LLM Deception Research¶
"85% right and 100% confident." That is the failure mode nobody talks about. LLMs do not just hallucinate from ignorance -- they weave subtle errors into otherwise accurate responses, stated with the same confidence as the facts surrounding them.
Key Findings¶
- LLMs exhibit two distinct failure modes (the Two-Leg Thesis): confident micro-inaccuracy on known topics (Leg 1) and honest decline on unknown topics (Leg 2)
- Leg 1 is far more dangerous because it is invisible to users -- spot-checking reinforces trust while unverified claims carry a ~15% error rate
- Technology/Software is the least reliable domain (0.70 accuracy, 0.175 CIR) due to rapidly-evolving training data snapshots
- Science/Medicine is the most reliable domain (0.95 accuracy, 0.00 CIR) due to stable, consistent training data
- Tool-augmented retrieval (WebSearch) raises accuracy from 0.85 to 0.93 on known topics and from 0.07 to 0.87 on unknown topics
Performance Metrics¶
Agent A vs Agent B: Core Metrics
| Metric | Agent A (No Tools) | Agent B (WebSearch) |
|---|---|---|
| Overall ITS Factual Accuracy | 0.850 | 0.930 |
| Overall PC Factual Accuracy | 0.070 | 0.870 |
| Confident Inaccuracy Rate (ITS) | 0.070 | 0.015 |
| Confidence Calibration (PC) | 0.870 | 0.900 |
ITS = In-Training-Set questions (model has training data). PC = Post-Cutoff questions (model lacks training data). CIR = Confident Inaccuracy Rate (proportion of high-confidence claims that are factually wrong).
Domain Reliability Breakdown
| Domain | Agent A ITS Accuracy | Agent A CIR | Agent B ITS Accuracy | Key Error Pattern |
|---|---|---|---|---|
| Science/Medicine | 0.950 | 0.000 | 0.950 | No significant errors |
| History/Geography | 0.925 | 0.050 | 0.950 | Minor date errors |
| Pop Culture/Media | 0.850 | 0.075 | 0.925 | Count errors, filmography gaps |
| Sports/Adventure | 0.825 | 0.050 | 0.925 | Missing specifics, vague on records |
| Technology/Software | 0.700 | 0.175 | 0.900 | Version numbers, dependency details |
Methodology¶
Study Design
The study uses a controlled A/B test with 15 questions across 5 knowledge domains (Sports/Adventure, Technology/Software, Science/Medicine, History/Geography, Pop Culture/Media). Questions are split into 10 In-Training-Set (ITS) and 5 Post-Cutoff (PC) to isolate the two failure modes. Agent A operates without tools (internal knowledge only); Agent B has WebSearch enabled. Each question-agent pair is scored on Factual Accuracy, Confident Inaccuracy Rate, Confidence Calibration, and Completeness.

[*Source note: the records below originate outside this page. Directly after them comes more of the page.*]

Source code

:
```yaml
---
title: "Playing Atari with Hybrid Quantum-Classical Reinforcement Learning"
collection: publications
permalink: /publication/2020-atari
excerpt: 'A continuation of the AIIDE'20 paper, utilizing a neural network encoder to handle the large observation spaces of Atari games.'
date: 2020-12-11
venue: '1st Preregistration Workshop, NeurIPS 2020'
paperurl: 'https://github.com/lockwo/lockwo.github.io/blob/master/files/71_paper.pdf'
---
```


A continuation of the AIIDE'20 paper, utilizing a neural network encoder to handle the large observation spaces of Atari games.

This corrected design addresses a limitation in an earlier test that used only post-cutoff questions -- revealing only Leg 2 (honest decline) while Leg 1 (confident micro-inaccuracy) remained invisible.
Study Pages¶
-
The 85% Problem
The central finding: when LLMs have training data, they produce answers that are mostly correct but embed subtle factual errors with full confidence. Why this is worse than hallucination.
-
Methodology
A/B test design, ITS/PC question split, 7-dimension scoring rubric, domain selection rationale, and limitations of the 15-question sample.
-
Architecture Implications
Domain-aware verification strategies, agent design patterns for tool-augmented retrieval, and the Snapshot Problem in technology domains.
Quality Gate Scores¶
All deliverables passed the 0.92 threshold (H-13) via C4 adversarial tournament scoring.
| Gate | Phase | R1 Score | R2 Score | Status |
|---|---|---|---|---|
| QG-1 | Evidence Collection | 0.952 | -- | PASS |
| QG-2 | A/B Test V&V | 0.88 | 0.92 | PASS (R2) |
| QG-3 | Research Synthesis | 0.82 | 0.92 | PASS (R2) |
| QG-4 | Content QA | 0.90 | 0.94 | PASS (R2) |
| QG-5 | Final V&V | 0.93 | -- | PASS |
Leniency Bias Observation
Self-assessed scores were uniformly 0.96 across all phases. C4 adversarial tournament actual scores ranged 0.82--0.93 (delta -0.03 to -0.14). This validates the necessity of independent adversarial tournament scoring per S-014 leniency bias counteraction.